■ YOUR GOAL
In your copy, reproduce each entry exactly and include no picture.
--- DATA IN THIS EXERCISE Enclosed Below ---
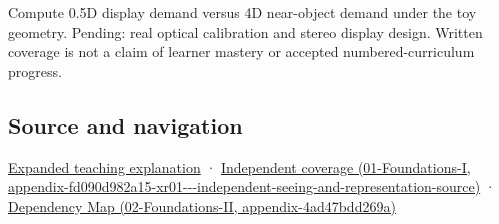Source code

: Compute 0.5D display demand versus 4D near-object demand under the toy geometry. Pending: real optical calibration and stereo display design. Written coverage is not a claim of learner mastery or accepted numbered-curriculum progress.

\subsection{Source and navigation}\label{appendix-f90cee1be7a4-source-and-navigation}

\hyperref[04-visual-computing-ii-ch042-focus-and-stereo-can-disagree-even-when-the-images-are-sharp]{Expanded teaching explanation} · \href{../01-Foundations-I/main.pdf\#nameddest=appendix-fd090d982a15-xr01---independent-seeing-and-representation-source}{Independent coverage (01-Foundations-I, appendix-fd090d982a15-xr01-\/-\/-independent-seeing-and-representation-source)} · \href{../02-Foundations-II/main.pdf\#nameddest=appendix-4ad47bdd269a}{Dependency Map (02-Foundations-II, appendix-4ad47bdd269a)}

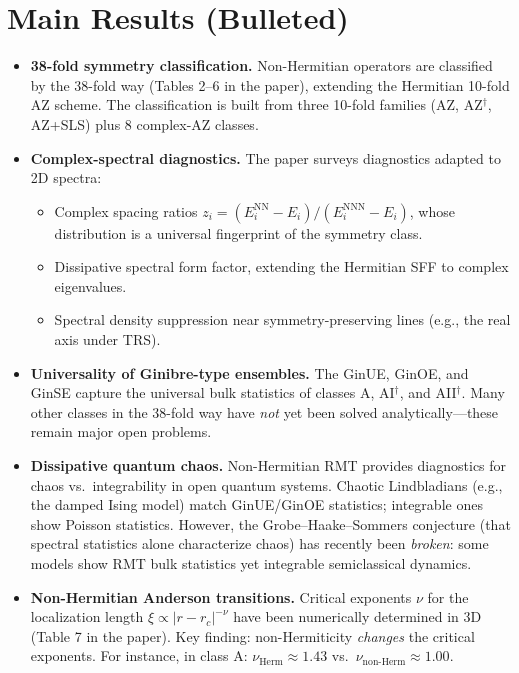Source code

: \documentclass[11pt,a4paper]{article}
\begin{document}
\section{Main Results (Bulleted)}
\begin{itemize}
  \item \textbf{38-fold symmetry classification.}  Non-Hermitian operators are classified by the 38-fold way (Tables 2--6 in the paper), extending the Hermitian 10-fold AZ scheme.  The classification is built from three 10-fold families (AZ, AZ$^\dagger$, AZ+SLS) plus 8 complex-AZ classes.

  \item \textbf{Complex-spectral diagnostics.}  The paper surveys diagnostics adapted to 2D spectra:
    \begin{itemize}[nosep]
      \item Complex spacing ratios $z_i = (E_i^{\mathrm{NN}}-E_i)/(E_i^{\mathrm{NNN}}-E_i)$, whose distribution is a universal fingerprint of the symmetry class.
      \item Dissipative spectral form factor, extending the Hermitian SFF to complex eigenvalues.
      \item Spectral density suppression near symmetry-preserving lines (e.g., the real axis under TRS).
    \end{itemize}

  \item \textbf{Universality of Ginibre-type ensembles.}  The GinUE, GinOE, and GinSE capture the universal bulk statistics of classes A, AI$^\dagger$, and AII$^\dagger$.  Many other classes in the 38-fold way have \emph{not} yet been solved analytically---these remain major open problems.

  \item \textbf{Dissipative quantum chaos.}  Non-Hermitian RMT provides diagnostics for chaos vs.\ integrability in open quantum systems.  Chaotic Lindbladians (e.g., the damped Ising model) match GinUE/GinOE statistics; integrable ones show Poisson statistics.  However, the Grobe--Haake--Sommers conjecture (that spectral statistics alone characterize chaos) has recently been \emph{broken}: some models show RMT bulk statistics yet integrable semiclassical dynamics.

  \item \textbf{Non-Hermitian Anderson transitions.}  Critical exponents $\nu$ for the localization length $\xi\propto|r-r_c|^{-\nu}$ have been numerically determined in 3D (Table 7 in the paper).  Key finding: non-Hermiticity \emph{changes} the critical exponents.  For instance, in class A: $\nu_{\mathrm{Herm}}\approx 1.43$ vs.\ $\nu_{\mathrm{non\text{-}Herm}}\approx 1.00$.


\end{itemize}
\end{document}
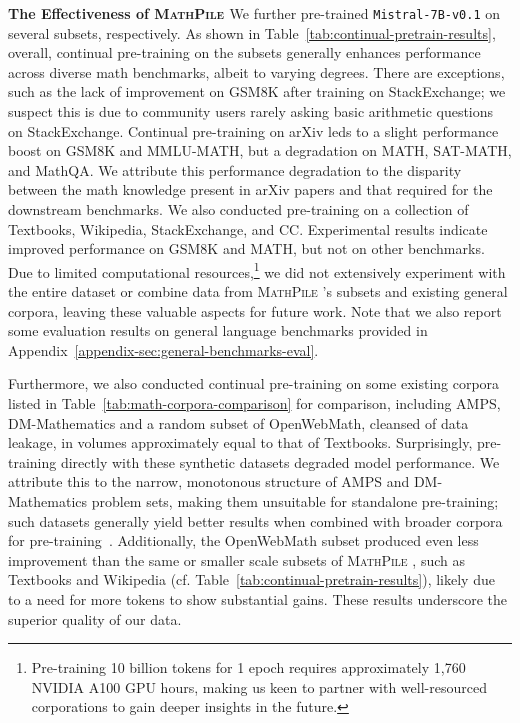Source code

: \textbf{The Effectiveness of {\textsc{MathPile }}} \quad We further pre-trained \texttt{Mistral-7B-v0.1} on several subsets, respectively.  As shown in Table~\ref{tab:continual-pretrain-results}, overall, continual pre-training on the subsets generally enhances performance across diverse math benchmarks, albeit to varying degrees. There are exceptions, such as the lack of improvement on GSM8K after training on StackExchange; we suspect this is due to community users rarely asking basic arithmetic questions on StackExchange. Continual pre-training on arXiv leds to a slight performance boost on GSM8K and MMLU-MATH, but a degradation on MATH, SAT-MATH, and MathQA. We attribute this performance degradation to the disparity between the math knowledge present in arXiv papers and that required for the downstream benchmarks. We also conducted pre-training on a collection of Textbooks, Wikipedia, StackExchange, and CC. Experimental results indicate improved performance on GSM8K and MATH, but not on other benchmarks.  Due to limited computational resources,\footnote{Pre-training 10 billion tokens for 1 epoch requires approximately 1,760 NVIDIA A100 GPU hours, making us keen to partner with well-resourced corporations to gain deeper insights in the future.} we did not extensively experiment with the entire dataset or combine data from {\textsc{MathPile }}'s subsets and existing general corpora, leaving these valuable aspects for future work. Note that we also report some evaluation results on general language benchmarks provided in Appendix~\ref{appendix-sec:general-benchmarks-eval}.

Furthermore, we also conducted continual pre-training on some existing corpora listed in Table~\ref{tab:math-corpora-comparison} for comparison, including AMPS, DM-Mathematics and a random subset of OpenWebMath, cleansed of data leakage, in volumes approximately equal to that of Textbooks. Surprisingly, pre-training directly with these synthetic datasets degraded model performance. We attribute this to the narrow, monotonous structure of AMPS and DM-Mathematics problem sets, making them unsuitable for standalone pre-training; such datasets generally yield better results when combined with broader corpora for pre-training~\citep{xu2024lemur}. Additionally, the OpenWebMath subset produced even less improvement than the same or smaller scale subsets of {\textsc{MathPile }}, such as Textbooks and Wikipedia (cf. Table~\ref{tab:continual-pretrain-results}), likely due to a need for more tokens to show substantial gains. These results underscore the superior quality of our data.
--- End of Enclosed DATA IN THIS EXERCISE ---
■ RESULT OF THIS EXERCISE
Source code

: Compute 0.5D display demand versus 4D near-object demand under the toy geometry. Pending: real optical calibration and stereo display design. Written coverage is not a claim of learner mastery or accepted numbered-curriculum progress.

\subsection{Source and navigation}\label{appendix-f90cee1be7a4-source-and-navigation}

\hyperref[04-visual-computing-ii-ch042-focus-and-stereo-can-disagree-even-when-the-images-are-sharp]{Expanded teaching explanation} · \href{../01-Foundations-I/main.pdf\#nameddest=appendix-fd090d982a15-xr01---independent-seeing-and-representation-source}{Independent coverage (01-Foundations-I, appendix-fd090d982a15-xr01-\/-\/-independent-seeing-and-representation-source)} · \href{../02-Foundations-II/main.pdf\#nameddest=appendix-4ad47bdd269a}{Dependency Map (02-Foundations-II, appendix-4ad47bdd269a)}

Source code

: \documentclass[11pt,a4paper]{article}
\begin{document}
\section{Main Results (Bulleted)}
\begin{itemize}
  \item \textbf{38-fold symmetry classification.}  Non-Hermitian operators are classified by the 38-fold way (Tables 2--6 in the paper), extending the Hermitian 10-fold AZ scheme.  The classification is built from three 10-fold families (AZ, AZ$^\dagger$, AZ+SLS) plus 8 complex-AZ classes.

  \item \textbf{Complex-spectral diagnostics.}  The paper surveys diagnostics adapted to 2D spectra:
    \begin{itemize}[nosep]
      \item Complex spacing ratios $z_i = (E_i^{\mathrm{NN}}-E_i)/(E_i^{\mathrm{NNN}}-E_i)$, whose distribution is a universal fingerprint of the symmetry class.
      \item Dissipative spectral form factor, extending the Hermitian SFF to complex eigenvalues.
      \item Spectral density suppression near symmetry-preserving lines (e.g., the real axis under TRS).
    \end{itemize}

  \item \textbf{Universality of Ginibre-type ensembles.}  The GinUE, GinOE, and GinSE capture the universal bulk statistics of classes A, AI$^\dagger$, and AII$^\dagger$.  Many other classes in the 38-fold way have \emph{not} yet been solved analytically---these remain major open problems.

  \item \textbf{Dissipative quantum chaos.}  Non-Hermitian RMT provides diagnostics for chaos vs.\ integrability in open quantum systems.  Chaotic Lindbladians (e.g., the damped Ising model) match GinUE/GinOE statistics; integrable ones show Poisson statistics.  However, the Grobe--Haake--Sommers conjecture (that spectral statistics alone characterize chaos) has recently been \emph{broken}: some models show RMT bulk statistics yet integrable semiclassical dynamics.

  \item \textbf{Non-Hermitian Anderson transitions.}  Critical exponents $\nu$ for the localization length $\xi\propto|r-r_c|^{-\nu}$ have been numerically determined in 3D (Table 7 in the paper).  Key finding: non-Hermiticity \emph{changes} the critical exponents.  For instance, in class A: $\nu_{\mathrm{Herm}}\approx 1.43$ vs.\ $\nu_{\mathrm{non\text{-}Herm}}\approx 1.00$.


\end{itemize}
\end{document}
Source code

: \textbf{The Effectiveness of {\textsc{MathPile }}} \quad We further pre-trained \texttt{Mistral-7B-v0.1} on several subsets, respectively.  As shown in Table~\ref{tab:continual-pretrain-results}, overall, continual pre-training on the subsets generally enhances performance across diverse math benchmarks, albeit to varying degrees. There are exceptions, such as the lack of improvement on GSM8K after training on StackExchange; we suspect this is due to community users rarely asking basic arithmetic questions on StackExchange. Continual pre-training on arXiv leds to a slight performance boost on GSM8K and MMLU-MATH, but a degradation on MATH, SAT-MATH, and MathQA. We attribute this performance degradation to the disparity between the math knowledge present in arXiv papers and that required for the downstream benchmarks. We also conducted pre-training on a collection of Textbooks, Wikipedia, StackExchange, and CC. Experimental results indicate improved performance on GSM8K and MATH, but not on other benchmarks.  Due to limited computational resources,\footnote{Pre-training 10 billion tokens for 1 epoch requires approximately 1,760 NVIDIA A100 GPU hours, making us keen to partner with well-resourced corporations to gain deeper insights in the future.} we did not extensively experiment with the entire dataset or combine data from {\textsc{MathPile }}'s subsets and existing general corpora, leaving these valuable aspects for future work. Note that we also report some evaluation results on general language benchmarks provided in Appendix~\ref{appendix-sec:general-benchmarks-eval}.

Furthermore, we also conducted continual pre-training on some existing corpora listed in Table~\ref{tab:math-corpora-comparison} for comparison, including AMPS, DM-Mathematics and a random subset of OpenWebMath, cleansed of data leakage, in volumes approximately equal to that of Textbooks. Surprisingly, pre-training directly with these synthetic datasets degraded model performance. We attribute this to the narrow, monotonous structure of AMPS and DM-Mathematics problem sets, making them unsuitable for standalone pre-training; such datasets generally yield better results when combined with broader corpora for pre-training~\citep{xu2024lemur}. Additionally, the OpenWebMath subset produced even less improvement than the same or smaller scale subsets of {\textsc{MathPile }}, such as Textbooks and Wikipedia (cf. Table~\ref{tab:continual-pretrain-results}), likely due to a need for more tokens to show substantial gains. These results underscore the superior quality of our data.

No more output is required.